When I worked as a circuit test engineer that produced fairly complex
multi-layer PCBs many years ago, there were three primary methods we used to
find shorts across the power rails.
1. Use a calibrated micro-ohm meter, fixing one lead to the PCB ground and
taking various resistance readings by moving the other lead from the board
edge connector along the traces to locate the point where the meter provided
the lowest resistance reading. You could then fix the lead to that point
and then take readings by moving the other (previously fixed) lead along the
grounds to again find the minimal reading. This usually led you to the area
of the board where the short or defective component was located. If you had
sensitive enough equipment and some good test leads, this procedure usually
worked pretty well when there was an actual hard short.
2. Apply a current limited, voltage limited (lower than the nominal design
voltage, for instance 5V DC) power source across the power rail at the PCB
edge connector. Start with a fairly low current limit and increase this as
needed, but keeping the current reasonable (you don't want a defective
component to explode - been there done that). We then used either a thermal
sensitive plastic sheet (material it contained was like the stuff used in
"mood rings" from the 1970's) or an infra-red camera to find the "hot spot"
on the PCB. This technique had the advantage of working for soft shorts,
such as were created by defective components (transistors, other
semiconductors, ICs, capacitors, etc.) or even resistive type shorts that
were created by contamination from foreign materials (conductive growths,
moisture, salt water contamination, etc.) We were even able to "see"
internal shorts on 8 layer circuit boards using the camera.

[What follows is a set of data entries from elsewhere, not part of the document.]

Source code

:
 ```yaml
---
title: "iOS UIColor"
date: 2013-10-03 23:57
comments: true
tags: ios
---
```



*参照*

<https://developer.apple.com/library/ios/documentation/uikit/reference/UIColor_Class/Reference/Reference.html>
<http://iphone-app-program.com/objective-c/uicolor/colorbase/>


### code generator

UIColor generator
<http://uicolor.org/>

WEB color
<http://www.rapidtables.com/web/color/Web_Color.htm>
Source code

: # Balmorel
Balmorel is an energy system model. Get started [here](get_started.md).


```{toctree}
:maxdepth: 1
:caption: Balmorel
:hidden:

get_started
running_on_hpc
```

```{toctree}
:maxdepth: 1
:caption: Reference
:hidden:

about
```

3. Visual observation and path tracing coupled with selective unsoldering of
legs of suspect components (assumes through hole mounting, not surface
mounting) and use of isolation rings (small plastic rings that slid over the
unsoldered leg of an IC isolating it from the multi-layer solder
pad/circuit. This technique was generally used as a last resort and usually
in combination with procedures 1 and 2 above, prior to scrapping
"difficult", but costly product that had been diagnosed with a power rail
short.
The above techniques are what I used about 20+ years back when I had
engineering responsibility in a large electronics factory. I'd imagine that
there are likely better approaches today due to improvements in technology
so would be interested to hear what others recommend.
Good luck!
Bob
"Henry Kolesnik" wrote in message
...
Sometime ago I think I recall someone posted or wrote an article on a neat
way to isolate a shorted component on a pcb using common test eqpt but I
can't recall the methodology. I'm trying to find a shorted component on
a
Wavetek 188-S-1257 signal generator. The B+ line reads about 0.4 ohms and
I'm not having much luck disconnecting componets. I don't have a
schematic
and my eyes ain't what they used to be for tracing and I want to minimize
the unsoldering. Does anyone recall the article or have a good way?